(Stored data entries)
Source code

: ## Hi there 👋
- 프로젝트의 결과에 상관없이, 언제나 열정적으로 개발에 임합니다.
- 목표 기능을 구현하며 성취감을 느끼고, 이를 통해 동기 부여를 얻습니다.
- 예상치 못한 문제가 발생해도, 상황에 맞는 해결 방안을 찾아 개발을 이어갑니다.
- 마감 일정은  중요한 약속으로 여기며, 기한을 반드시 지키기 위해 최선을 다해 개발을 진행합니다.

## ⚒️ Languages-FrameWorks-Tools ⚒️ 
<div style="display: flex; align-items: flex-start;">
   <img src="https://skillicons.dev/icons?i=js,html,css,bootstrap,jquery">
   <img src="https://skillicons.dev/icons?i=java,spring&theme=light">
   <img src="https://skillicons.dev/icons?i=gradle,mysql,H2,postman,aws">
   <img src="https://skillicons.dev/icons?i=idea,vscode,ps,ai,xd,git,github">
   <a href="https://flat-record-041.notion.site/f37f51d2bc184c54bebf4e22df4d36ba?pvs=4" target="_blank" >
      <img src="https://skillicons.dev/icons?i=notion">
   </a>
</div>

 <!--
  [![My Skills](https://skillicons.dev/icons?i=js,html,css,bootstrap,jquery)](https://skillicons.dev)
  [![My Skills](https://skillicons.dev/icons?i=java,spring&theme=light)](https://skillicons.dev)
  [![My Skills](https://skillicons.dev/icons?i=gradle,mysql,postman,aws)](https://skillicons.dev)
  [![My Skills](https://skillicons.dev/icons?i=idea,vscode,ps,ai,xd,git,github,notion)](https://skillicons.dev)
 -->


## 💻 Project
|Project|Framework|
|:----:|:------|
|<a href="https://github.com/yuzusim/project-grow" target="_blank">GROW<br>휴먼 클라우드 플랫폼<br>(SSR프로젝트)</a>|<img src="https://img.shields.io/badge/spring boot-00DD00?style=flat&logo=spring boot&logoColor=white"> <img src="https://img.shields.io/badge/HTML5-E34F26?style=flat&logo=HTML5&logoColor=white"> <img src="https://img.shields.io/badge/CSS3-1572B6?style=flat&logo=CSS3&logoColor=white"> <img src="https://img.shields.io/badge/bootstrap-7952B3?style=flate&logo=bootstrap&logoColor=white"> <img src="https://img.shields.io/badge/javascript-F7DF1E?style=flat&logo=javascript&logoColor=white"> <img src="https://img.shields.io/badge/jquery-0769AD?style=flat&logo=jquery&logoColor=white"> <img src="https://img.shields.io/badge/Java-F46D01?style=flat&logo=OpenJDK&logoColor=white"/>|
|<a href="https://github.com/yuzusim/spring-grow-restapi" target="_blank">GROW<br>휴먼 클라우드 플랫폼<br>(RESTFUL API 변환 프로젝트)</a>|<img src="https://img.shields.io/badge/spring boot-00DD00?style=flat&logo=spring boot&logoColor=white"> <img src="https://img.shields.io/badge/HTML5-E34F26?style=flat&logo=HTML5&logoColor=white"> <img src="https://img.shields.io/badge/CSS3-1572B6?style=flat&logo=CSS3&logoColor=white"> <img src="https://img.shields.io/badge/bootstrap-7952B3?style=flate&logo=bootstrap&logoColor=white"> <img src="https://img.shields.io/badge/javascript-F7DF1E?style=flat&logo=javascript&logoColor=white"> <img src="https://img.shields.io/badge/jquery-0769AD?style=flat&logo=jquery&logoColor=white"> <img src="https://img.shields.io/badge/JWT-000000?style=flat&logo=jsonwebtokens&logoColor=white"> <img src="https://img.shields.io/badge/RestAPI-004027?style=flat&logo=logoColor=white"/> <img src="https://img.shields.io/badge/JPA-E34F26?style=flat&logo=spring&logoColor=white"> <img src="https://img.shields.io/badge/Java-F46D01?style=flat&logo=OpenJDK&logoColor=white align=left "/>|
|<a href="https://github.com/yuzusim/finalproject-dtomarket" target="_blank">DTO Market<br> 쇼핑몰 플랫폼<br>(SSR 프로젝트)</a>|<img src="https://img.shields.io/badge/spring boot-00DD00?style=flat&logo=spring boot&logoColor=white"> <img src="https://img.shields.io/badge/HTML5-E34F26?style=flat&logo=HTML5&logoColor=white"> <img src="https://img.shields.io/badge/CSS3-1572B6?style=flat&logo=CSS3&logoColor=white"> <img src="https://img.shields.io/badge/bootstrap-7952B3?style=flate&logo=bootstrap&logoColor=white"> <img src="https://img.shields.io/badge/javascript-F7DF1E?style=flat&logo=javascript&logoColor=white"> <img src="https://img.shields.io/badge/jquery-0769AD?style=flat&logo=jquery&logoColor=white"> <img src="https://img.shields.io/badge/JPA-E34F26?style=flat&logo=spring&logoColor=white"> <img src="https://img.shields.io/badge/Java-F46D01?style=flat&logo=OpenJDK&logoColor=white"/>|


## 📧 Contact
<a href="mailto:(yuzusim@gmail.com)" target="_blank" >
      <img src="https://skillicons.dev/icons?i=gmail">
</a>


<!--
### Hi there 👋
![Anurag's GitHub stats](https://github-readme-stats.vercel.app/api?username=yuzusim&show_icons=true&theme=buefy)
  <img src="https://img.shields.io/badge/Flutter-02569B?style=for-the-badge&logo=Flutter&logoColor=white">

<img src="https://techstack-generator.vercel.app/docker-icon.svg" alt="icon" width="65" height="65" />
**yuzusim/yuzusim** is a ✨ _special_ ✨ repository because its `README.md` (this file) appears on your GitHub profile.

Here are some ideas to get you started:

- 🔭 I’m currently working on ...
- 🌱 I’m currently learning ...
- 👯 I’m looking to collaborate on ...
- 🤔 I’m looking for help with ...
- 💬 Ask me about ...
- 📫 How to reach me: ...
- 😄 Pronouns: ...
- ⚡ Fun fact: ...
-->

- _REQUIRED ACTION_
Reproduce the entries exactly, each one as given.

- _EXERCISE SOLUTION_
Source code

: ## Hi there 👋
- 프로젝트의 결과에 상관없이, 언제나 열정적으로 개발에 임합니다.
- 목표 기능을 구현하며 성취감을 느끼고, 이를 통해 동기 부여를 얻습니다.
- 예상치 못한 문제가 발생해도, 상황에 맞는 해결 방안을 찾아 개발을 이어갑니다.
- 마감 일정은  중요한 약속으로 여기며, 기한을 반드시 지키기 위해 최선을 다해 개발을 진행합니다.

## ⚒️ Languages-FrameWorks-Tools ⚒️ 
<div style="display: flex; align-items: flex-start;">
   <img src="https://skillicons.dev/icons?i=js,html,css,bootstrap,jquery">
   <img src="https://skillicons.dev/icons?i=java,spring&theme=light">
   <img src="https://skillicons.dev/icons?i=gradle,mysql,H2,postman,aws">
   <img src="https://skillicons.dev/icons?i=idea,vscode,ps,ai,xd,git,github">
   <a href="https://flat-record-041.notion.site/f37f51d2bc184c54bebf4e22df4d36ba?pvs=4" target="_blank" >
      <img src="https://skillicons.dev/icons?i=notion">
   </a>
</div>

 <!--
  [![My Skills](https://skillicons.dev/icons?i=js,html,css,bootstrap,jquery)](https://skillicons.dev)
  [![My Skills](https://skillicons.dev/icons?i=java,spring&theme=light)](https://skillicons.dev)
  [![My Skills](https://skillicons.dev/icons?i=gradle,mysql,postman,aws)](https://skillicons.dev)
  [![My Skills](https://skillicons.dev/icons?i=idea,vscode,ps,ai,xd,git,github,notion)](https://skillicons.dev)
 -->


## 💻 Project
|Project|Framework|
|:----:|:------|
|<a href="https://github.com/yuzusim/project-grow" target="_blank">GROW<br>휴먼 클라우드 플랫폼<br>(SSR프로젝트)</a>|<img src="https://img.shields.io/badge/spring boot-00DD00?style=flat&logo=spring boot&logoColor=white"> <img src="https://img.shields.io/badge/HTML5-E34F26?style=flat&logo=HTML5&logoColor=white"> <img src="https://img.shields.io/badge/CSS3-1572B6?style=flat&logo=CSS3&logoColor=white"> <img src="https://img.shields.io/badge/bootstrap-7952B3?style=flate&logo=bootstrap&logoColor=white"> <img src="https://img.shields.io/badge/javascript-F7DF1E?style=flat&logo=javascript&logoColor=white"> <img src="https://img.shields.io/badge/jquery-0769AD?style=flat&logo=jquery&logoColor=white"> <img src="https://img.shields.io/badge/Java-F46D01?style=flat&logo=OpenJDK&logoColor=white"/>|
|<a href="https://github.com/yuzusim/spring-grow-restapi" target="_blank">GROW<br>휴먼 클라우드 플랫폼<br>(RESTFUL API 변환 프로젝트)</a>|<img src="https://img.shields.io/badge/spring boot-00DD00?style=flat&logo=spring boot&logoColor=white"> <img src="https://img.shields.io/badge/HTML5-E34F26?style=flat&logo=HTML5&logoColor=white"> <img src="https://img.shields.io/badge/CSS3-1572B6?style=flat&logo=CSS3&logoColor=white"> <img src="https://img.shields.io/badge/bootstrap-7952B3?style=flate&logo=bootstrap&logoColor=white"> <img src="https://img.shields.io/badge/javascript-F7DF1E?style=flat&logo=javascript&logoColor=white"> <img src="https://img.shields.io/badge/jquery-0769AD?style=flat&logo=jquery&logoColor=white"> <img src="https://img.shields.io/badge/JWT-000000?style=flat&logo=jsonwebtokens&logoColor=white"> <img src="https://img.shields.io/badge/RestAPI-004027?style=flat&logo=logoColor=white"/> <img src="https://img.shields.io/badge/JPA-E34F26?style=flat&logo=spring&logoColor=white"> <img src="https://img.shields.io/badge/Java-F46D01?style=flat&logo=OpenJDK&logoColor=white align=left "/>|
|<a href="https://github.com/yuzusim/finalproject-dtomarket" target="_blank">DTO Market<br> 쇼핑몰 플랫폼<br>(SSR 프로젝트)</a>|<img src="https://img.shields.io/badge/spring boot-00DD00?style=flat&logo=spring boot&logoColor=white"> <img src="https://img.shields.io/badge/HTML5-E34F26?style=flat&logo=HTML5&logoColor=white"> <img src="https://img.shields.io/badge/CSS3-1572B6?style=flat&logo=CSS3&logoColor=white"> <img src="https://img.shields.io/badge/bootstrap-7952B3?style=flate&logo=bootstrap&logoColor=white"> <img src="https://img.shields.io/badge/javascript-F7DF1E?style=flat&logo=javascript&logoColor=white"> <img src="https://img.shields.io/badge/jquery-0769AD?style=flat&logo=jquery&logoColor=white"> <img src="https://img.shields.io/badge/JPA-E34F26?style=flat&logo=spring&logoColor=white"> <img src="https://img.shields.io/badge/Java-F46D01?style=flat&logo=OpenJDK&logoColor=white"/>|


## 📧 Contact
<a href="mailto:(yuzusim@gmail.com)" target="_blank" >
      <img src="https://skillicons.dev/icons?i=gmail">
</a>


<!--
### Hi there 👋
![Anurag's GitHub stats](https://github-readme-stats.vercel.app/api?username=yuzusim&show_icons=true&theme=buefy)
  <img src="https://img.shields.io/badge/Flutter-02569B?style=for-the-badge&logo=Flutter&logoColor=white">

<img src="https://techstack-generator.vercel.app/docker-icon.svg" alt="icon" width="65" height="65" />
**yuzusim/yuzusim** is a ✨ _special_ ✨ repository because its `README.md` (this file) appears on your GitHub profile.

Here are some ideas to get you started:

- 🔭 I’m currently working on ...
- 🌱 I’m currently learning ...
- 👯 I’m looking to collaborate on ...
- 🤔 I’m looking for help with ...
- 💬 Ask me about ...
- 📫 How to reach me: ...
- 😄 Pronouns: ...
- ⚡ Fun fact: ...
-->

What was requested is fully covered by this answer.